=== Action item ===
From the records below, print exactly the lines starting at the one containing "find this characterisation" and ending at the one containing "correction, especially the", ends included, and nothing else.

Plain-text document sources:
-- Opening Marker --

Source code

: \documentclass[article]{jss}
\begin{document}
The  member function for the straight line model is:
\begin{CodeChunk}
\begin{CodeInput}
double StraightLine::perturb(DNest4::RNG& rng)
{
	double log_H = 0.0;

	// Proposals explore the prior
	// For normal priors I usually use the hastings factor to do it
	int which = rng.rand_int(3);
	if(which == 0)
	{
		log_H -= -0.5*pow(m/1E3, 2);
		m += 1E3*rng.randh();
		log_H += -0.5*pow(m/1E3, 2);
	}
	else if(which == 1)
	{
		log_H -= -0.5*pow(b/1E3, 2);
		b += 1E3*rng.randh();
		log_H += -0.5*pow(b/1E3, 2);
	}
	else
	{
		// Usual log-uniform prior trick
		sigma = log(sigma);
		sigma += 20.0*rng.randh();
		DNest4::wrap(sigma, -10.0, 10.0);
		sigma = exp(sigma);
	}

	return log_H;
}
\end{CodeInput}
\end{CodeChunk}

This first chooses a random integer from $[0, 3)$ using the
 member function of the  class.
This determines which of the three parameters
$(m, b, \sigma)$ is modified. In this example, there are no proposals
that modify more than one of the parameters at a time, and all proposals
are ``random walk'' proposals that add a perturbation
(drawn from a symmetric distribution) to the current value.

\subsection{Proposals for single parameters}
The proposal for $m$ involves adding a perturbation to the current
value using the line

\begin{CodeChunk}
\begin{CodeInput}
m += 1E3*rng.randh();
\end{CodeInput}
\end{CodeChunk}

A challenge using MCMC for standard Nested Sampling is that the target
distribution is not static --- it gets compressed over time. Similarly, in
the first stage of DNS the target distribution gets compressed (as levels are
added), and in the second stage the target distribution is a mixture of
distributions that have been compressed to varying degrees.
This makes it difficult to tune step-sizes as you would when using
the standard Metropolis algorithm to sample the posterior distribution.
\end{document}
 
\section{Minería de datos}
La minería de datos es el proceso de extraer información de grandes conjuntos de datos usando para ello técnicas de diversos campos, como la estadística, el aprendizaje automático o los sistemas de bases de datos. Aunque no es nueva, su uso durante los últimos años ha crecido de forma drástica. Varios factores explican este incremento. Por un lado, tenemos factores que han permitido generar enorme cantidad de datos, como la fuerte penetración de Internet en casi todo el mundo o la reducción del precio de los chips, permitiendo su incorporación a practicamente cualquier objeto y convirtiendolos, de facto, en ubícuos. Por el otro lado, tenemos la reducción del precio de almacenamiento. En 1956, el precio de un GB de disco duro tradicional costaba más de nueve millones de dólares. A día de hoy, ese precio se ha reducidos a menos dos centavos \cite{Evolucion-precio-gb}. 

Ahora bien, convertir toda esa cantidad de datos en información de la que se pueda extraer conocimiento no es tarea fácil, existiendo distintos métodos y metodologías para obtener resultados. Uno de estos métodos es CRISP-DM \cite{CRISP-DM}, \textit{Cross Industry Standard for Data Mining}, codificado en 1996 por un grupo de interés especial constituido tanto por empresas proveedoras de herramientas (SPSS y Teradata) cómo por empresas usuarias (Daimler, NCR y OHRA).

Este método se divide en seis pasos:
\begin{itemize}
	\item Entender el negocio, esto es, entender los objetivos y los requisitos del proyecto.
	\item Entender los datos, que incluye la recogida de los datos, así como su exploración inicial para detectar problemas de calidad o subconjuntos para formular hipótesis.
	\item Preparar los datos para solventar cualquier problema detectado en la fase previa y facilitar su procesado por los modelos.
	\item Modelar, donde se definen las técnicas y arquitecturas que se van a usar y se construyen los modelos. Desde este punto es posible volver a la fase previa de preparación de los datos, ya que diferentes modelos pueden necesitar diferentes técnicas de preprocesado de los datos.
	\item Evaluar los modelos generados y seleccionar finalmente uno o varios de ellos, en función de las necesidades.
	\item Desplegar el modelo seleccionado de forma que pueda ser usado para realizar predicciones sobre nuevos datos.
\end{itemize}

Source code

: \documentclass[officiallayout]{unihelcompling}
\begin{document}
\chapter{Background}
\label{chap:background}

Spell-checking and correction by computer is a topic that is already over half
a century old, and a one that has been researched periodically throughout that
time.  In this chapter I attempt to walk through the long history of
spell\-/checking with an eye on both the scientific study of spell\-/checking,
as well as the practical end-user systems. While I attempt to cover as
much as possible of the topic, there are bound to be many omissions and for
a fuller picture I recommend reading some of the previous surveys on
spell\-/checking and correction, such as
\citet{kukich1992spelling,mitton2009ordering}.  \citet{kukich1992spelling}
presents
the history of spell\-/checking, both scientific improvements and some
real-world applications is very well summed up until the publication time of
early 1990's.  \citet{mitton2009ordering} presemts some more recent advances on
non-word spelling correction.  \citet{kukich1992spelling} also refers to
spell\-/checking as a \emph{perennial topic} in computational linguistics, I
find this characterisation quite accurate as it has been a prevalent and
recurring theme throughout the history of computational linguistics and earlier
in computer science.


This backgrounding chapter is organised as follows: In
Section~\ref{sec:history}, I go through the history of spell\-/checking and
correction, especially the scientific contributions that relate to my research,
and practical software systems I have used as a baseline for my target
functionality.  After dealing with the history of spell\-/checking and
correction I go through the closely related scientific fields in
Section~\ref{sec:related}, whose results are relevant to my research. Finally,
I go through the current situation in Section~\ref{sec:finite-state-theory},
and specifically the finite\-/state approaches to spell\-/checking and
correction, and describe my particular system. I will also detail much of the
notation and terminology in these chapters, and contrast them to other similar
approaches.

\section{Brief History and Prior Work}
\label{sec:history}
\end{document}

-- Closing Marker --

=== Task response ===
find this characterisation quite accurate as it has been a prevalent and
recurring theme throughout the history of computational linguistics and earlier
in computer science.


This backgrounding chapter is organised as follows: In
Section~\ref{sec:history}, I go through the history of spell\-/checking and
correction, especially the scientific contributions that relate to my research,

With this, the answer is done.